The old man crouched down nearby, chewing ferociously and exercising his marksmanship on the vaulted walls. Now the skeleton seemed to delight his ghoulish fancy, and he began a ribald conversation with the old freebooter of long ago, whose sins could not have been redder or more numerous than his own. They were kindred souls; if the theory of reincarnation were only true, he might have been addressing the remains of his former self.

"Have a swig, my hearty," he hailed his new comrade, taking the skull in his hand and forcing the flask between the rows of teeth, after applying it to his own.

"G— blast me hide if ye ain't a good mate, ye grinning deathshead! Ye ain't no kill-joy nuther, but a cheery ——. Many's the cup o' good wine ye've swallered, and blood i' the bargain, I ll warrant. Come wet your whistle again. Here's happy days!"

With a deep draught he pledged the toast.

"And here's wishin' ye luck in yer little game with the Devil tonight."

Stoppering the flask, he leered at the girl.

"There's a pretty bridegroom for ye, my gal," then addressing again the thing in his hand, "How'd ye like to be spliced to this lass, me lad?"

Crouching, she retreated toward the inner chamber. Awful as it was, it could hold no worse terrors than that evil old man with the flask and the skull. But he followed, continuing his ghastly soliloquy.

"What right good bedfellows yu'd make. Her with her red cheeks and ye with yer old yaller bones."

The ballast of whisky suddenly shifted in his wicked old brain and his mirth changed to anger at her.

"Come, you close-mouthed jade, swing yer clapper. Yur sour-faced sweetheart on the ship below would only beat ye, and the Chesterfield Kid's only a quarter o' a man. Jilt 'em both, I say."

He thrust the jowl nearer her face.

"Now here's the proper bridegroom for ye. Won't never lay a finger on ye. Just give ye them soul-kisses ye read about, warm enough to yer way o' thinkin'?

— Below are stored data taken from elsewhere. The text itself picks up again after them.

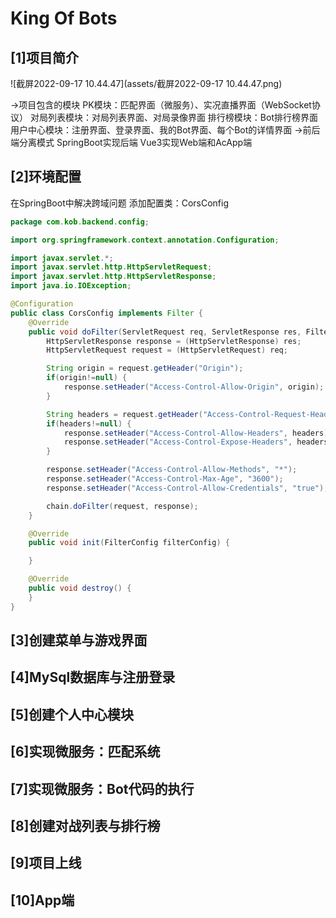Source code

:# King Of Bots

## [1]项目简介

![截屏2022-09-17 10.44.47](assets/截屏2022-09-17 10.44.47.png)

→项目包含的模块
	PK模块：匹配界面（微服务）、实况直播界面（WebSocket协议）
	对局列表模块：对局列表界面、对局录像界面
	排行榜模块：Bot排行榜界面
	用户中心模块：注册界面、登录界面、我的Bot界面、每个Bot的详情界面
→前后端分离模式
	SpringBoot实现后端
	Vue3实现Web端和AcApp端



## [2]环境配置

在SpringBoot中解决跨域问题
添加配置类：CorsConfig

```java
package com.kob.backend.config;

import org.springframework.context.annotation.Configuration;

import javax.servlet.*;
import javax.servlet.http.HttpServletRequest;
import javax.servlet.http.HttpServletResponse;
import java.io.IOException;

@Configuration
public class CorsConfig implements Filter {
    @Override
    public void doFilter(ServletRequest req, ServletResponse res, FilterChain chain) throws IOException, ServletException {
        HttpServletResponse response = (HttpServletResponse) res;
        HttpServletRequest request = (HttpServletRequest) req;

        String origin = request.getHeader("Origin");
        if(origin!=null) {
            response.setHeader("Access-Control-Allow-Origin", origin);
        }

        String headers = request.getHeader("Access-Control-Request-Headers");
        if(headers!=null) {
            response.setHeader("Access-Control-Allow-Headers", headers);
            response.setHeader("Access-Control-Expose-Headers", headers);
        }

        response.setHeader("Access-Control-Allow-Methods", "*");
        response.setHeader("Access-Control-Max-Age", "3600");
        response.setHeader("Access-Control-Allow-Credentials", "true");

        chain.doFilter(request, response);
    }

    @Override
    public void init(FilterConfig filterConfig) {

    }

    @Override
    public void destroy() {
    }
}
```



## [3]创建菜单与游戏界面





## [4]MySql数据库与注册登录



## [5]创建个人中心模块



## [6]实现微服务：匹配系统



## [7]实现微服务：Bot代码的执行



## [8]创建对战列表与排行榜



## [9]项目上线



## [10]App端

"Come, a good kiss for the handsum bridegroom."

Again he lifted the skull towards her face. The grinning thing was within an inch of her blanching lips. A scream rent the air, and she sank unconscious on the floor of the cavern.

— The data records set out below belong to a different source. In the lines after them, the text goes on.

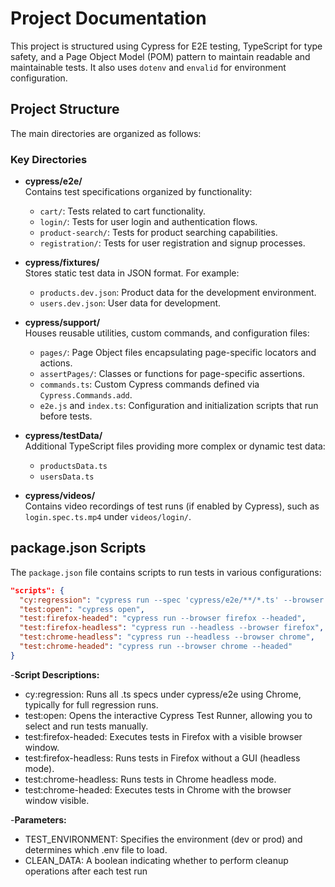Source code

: # Project Documentation

This project is structured using Cypress for E2E testing, TypeScript for type safety, and a Page Object Model (POM) pattern to maintain readable and maintainable tests. It also uses `dotenv` and `envalid` for environment configuration.

## Project Structure

The main directories are organized as follows:


### Key Directories

- **cypress/e2e/**  
  Contains test specifications organized by functionality:
  - `cart/`: Tests related to cart functionality.
  - `login/`: Tests for user login and authentication flows.
  - `product-search/`: Tests for product searching capabilities.
  - `registration/`: Tests for user registration and signup processes.

- **cypress/fixtures/**  
  Stores static test data in JSON format. For example:
  - `products.dev.json`: Product data for the development environment.
  - `users.dev.json`: User data for development.

- **cypress/support/**  
  Houses reusable utilities, custom commands, and configuration files:
  - `pages/`: Page Object files encapsulating page-specific locators and actions.
  - `assertPages/`: Classes or functions for page-specific assertions.
  - `commands.ts`: Custom Cypress commands defined via `Cypress.Commands.add`.
  - `e2e.js` and `index.ts`: Configuration and initialization scripts that run before tests.

- **cypress/testData/**  
  Additional TypeScript files providing more complex or dynamic test data:
  - `productsData.ts`
  - `usersData.ts`

- **cypress/videos/**  
  Contains video recordings of test runs (if enabled by Cypress), such as `login.spec.ts.mp4` under `videos/login/`.

## package.json Scripts

The `package.json` file contains scripts to run tests in various configurations:

```json
"scripts": {
  "cy:regression": "cypress run --spec 'cypress/e2e/**/*.ts' --browser chrome",
  "test:open": "cypress open",
  "test:firefox-headed": "cypress run --browser firefox --headed",
  "test:firefox-headless": "cypress run --headless --browser firefox",
  "test:chrome-headless": "cypress run --headless --browser chrome",
  "test:chrome-headed": "cypress run --browser chrome --headed"
}
```
-**Script Descriptions:** 

  - cy:regression: Runs all .ts specs under cypress/e2e using Chrome, typically for full regression runs.
  - test:open: Opens the interactive Cypress Test Runner, allowing you to select and run tests manually.
  - test:firefox-headed: Executes tests in Firefox with a visible browser window.
  - test:firefox-headless: Runs tests in Firefox without a GUI (headless mode).
  - test:chrome-headless: Runs tests in Chrome headless mode.
  - test:chrome-headed: Executes tests in Chrome with the browser window visible.

-**Parameters:** 
 - TEST_ENVIRONMENT: Specifies the environment (dev or prod) and determines which .env file to load.
 - CLEAN_DATA: A boolean indicating whether to perform cleanup operations after each test run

And then there was a long tremor as if the whole island sighed to its very depths, followed by a more violent spasm. The floor of the cavern shook. Fragments fell from the roof, one crimsoning the temple of the prostrate girl, and the great birds of the night, startled from their brooding, flew from the dark recesses with weird and horrible cries.

The tremor subsided, but the old wretch dropped the skull and sank on the floor, praying in rabid fear to some unseen power—he knew not on whom to call.